The recent conviction of whistle-blower Rodolfo “Jun” Lozada Jr. may scare other possible tipsters from telling the truth and risking all in the fight against corruption.
This was the view of activist nun Sr. Mary John Mananzan, one of Lozada’s supporters, after the Sandiganbayan charged him of conflict of interest and partiality for granting separate leasehold rights over public lands to his brother Jose Orlando Lozada and a private company when he headed the government-owned Philippine Forest Corp.
Lozada and his brother were sentenced to six to 10 years imprisonment for violating Section 3(e) of Republic Act No. 3019 or the Anti-Graft and Corrupt Practices Act.

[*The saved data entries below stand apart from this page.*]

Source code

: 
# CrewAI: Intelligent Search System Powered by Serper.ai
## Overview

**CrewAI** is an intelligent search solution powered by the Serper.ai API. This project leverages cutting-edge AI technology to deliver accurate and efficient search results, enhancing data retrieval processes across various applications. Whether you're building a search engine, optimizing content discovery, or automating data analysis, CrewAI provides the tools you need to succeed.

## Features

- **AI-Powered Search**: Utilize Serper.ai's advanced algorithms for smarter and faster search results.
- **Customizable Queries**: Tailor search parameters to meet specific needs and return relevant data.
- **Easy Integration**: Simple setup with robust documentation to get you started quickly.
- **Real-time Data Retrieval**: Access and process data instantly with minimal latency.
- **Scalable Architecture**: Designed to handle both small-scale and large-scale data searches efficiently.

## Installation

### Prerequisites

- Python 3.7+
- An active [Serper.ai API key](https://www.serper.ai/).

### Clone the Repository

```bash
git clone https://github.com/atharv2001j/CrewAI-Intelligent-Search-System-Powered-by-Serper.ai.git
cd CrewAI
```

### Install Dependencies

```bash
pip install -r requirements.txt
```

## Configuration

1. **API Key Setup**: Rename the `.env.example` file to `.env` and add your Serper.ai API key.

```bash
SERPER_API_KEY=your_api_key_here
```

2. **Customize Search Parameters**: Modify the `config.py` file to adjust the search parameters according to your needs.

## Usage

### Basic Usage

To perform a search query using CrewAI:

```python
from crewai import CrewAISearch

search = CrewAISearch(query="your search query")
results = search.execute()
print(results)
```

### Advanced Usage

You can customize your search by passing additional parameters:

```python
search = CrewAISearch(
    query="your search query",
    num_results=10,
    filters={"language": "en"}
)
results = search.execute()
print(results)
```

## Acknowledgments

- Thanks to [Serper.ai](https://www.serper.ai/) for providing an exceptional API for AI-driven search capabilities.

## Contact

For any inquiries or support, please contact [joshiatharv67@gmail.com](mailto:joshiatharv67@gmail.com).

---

“Whistle-blowers are needed in the fight against corruption. If not for them, who would be witnesses? But if this is their fate, then who would want to be a whistle-blower?” Mananzan asked.
Mananzan, a former chair of the Association of Major Religious Superiors in the Philippines, said she and other crusading nuns will support Lozada and appeal his conviction all the way to the Supreme Court.
She was one of the whistle-blower’s “bodyguards” who offered him security when he first surfaced in 2008.
He testified on the multimillion-peso broadband deal with the Chinese telecommunications firm ZTE involving former President and now Pampanga Rep. Gloria Macapagal-Arroyo and former Commission on Elections Chair Benjamin Abalos Sr.
Mananzan believed that the graft case was filed as a form of harassment against the whistle-blower for squealing on the ZTE broadband deal years ago.
“I’m sure of it. All the cases against him came out after he became witness. If it was really his crime, why wasn’t he charged when he was with PFC?” she said.
She said Lozada risked his life and the security of his family, only to be sentenced to prison.
“If you will ask him, he will do it all over again because for him, he did it for the people and not for anything else,” Mananzan said.
Lozada’s camp will be filing a motion for reconsideration within the next 15 days to appeal the ruling.
Asked on how the former whistle-blower was doing, Mananzan said Lozada and his family are not coping well.
“We were consoling the wife. They suffered so much for the ZTE issue. If he didn’t testify, there would be no cases. It’s still a consequence of his being a witness,” she said.